WHAT NEEDS TO BE DONE: Looking at each line of the data below, tally those that contain the word "Presentation" and give only the total.

DATA FOR THE TASK:
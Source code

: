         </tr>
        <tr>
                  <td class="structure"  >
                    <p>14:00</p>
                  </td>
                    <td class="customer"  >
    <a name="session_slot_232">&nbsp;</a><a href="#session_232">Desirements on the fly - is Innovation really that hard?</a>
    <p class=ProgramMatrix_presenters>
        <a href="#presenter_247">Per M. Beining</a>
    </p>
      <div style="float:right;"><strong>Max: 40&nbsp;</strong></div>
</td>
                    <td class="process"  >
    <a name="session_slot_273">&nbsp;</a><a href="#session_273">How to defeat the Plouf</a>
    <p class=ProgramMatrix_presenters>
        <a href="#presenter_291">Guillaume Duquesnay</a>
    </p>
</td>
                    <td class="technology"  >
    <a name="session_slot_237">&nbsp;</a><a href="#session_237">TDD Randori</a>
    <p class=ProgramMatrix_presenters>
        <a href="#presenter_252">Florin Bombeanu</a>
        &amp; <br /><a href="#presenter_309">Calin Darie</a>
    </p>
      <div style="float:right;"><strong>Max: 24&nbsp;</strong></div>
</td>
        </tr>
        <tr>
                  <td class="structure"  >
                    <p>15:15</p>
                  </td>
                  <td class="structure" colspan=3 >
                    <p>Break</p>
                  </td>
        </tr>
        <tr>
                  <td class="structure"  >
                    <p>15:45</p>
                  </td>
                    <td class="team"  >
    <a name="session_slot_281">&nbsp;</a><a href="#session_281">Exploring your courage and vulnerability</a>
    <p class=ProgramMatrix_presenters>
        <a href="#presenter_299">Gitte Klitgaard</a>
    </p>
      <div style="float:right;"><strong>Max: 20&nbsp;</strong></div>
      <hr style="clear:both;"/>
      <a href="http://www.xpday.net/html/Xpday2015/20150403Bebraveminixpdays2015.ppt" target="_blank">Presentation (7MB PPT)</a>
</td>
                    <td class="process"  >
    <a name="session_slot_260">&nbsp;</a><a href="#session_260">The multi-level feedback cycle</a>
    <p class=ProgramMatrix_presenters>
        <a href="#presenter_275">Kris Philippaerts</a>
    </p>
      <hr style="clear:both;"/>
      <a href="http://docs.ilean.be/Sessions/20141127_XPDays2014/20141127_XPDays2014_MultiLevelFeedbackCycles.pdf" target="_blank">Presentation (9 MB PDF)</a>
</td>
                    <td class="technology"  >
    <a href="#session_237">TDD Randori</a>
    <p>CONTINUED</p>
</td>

SOLUTION FOR THIS PROBLEM: 2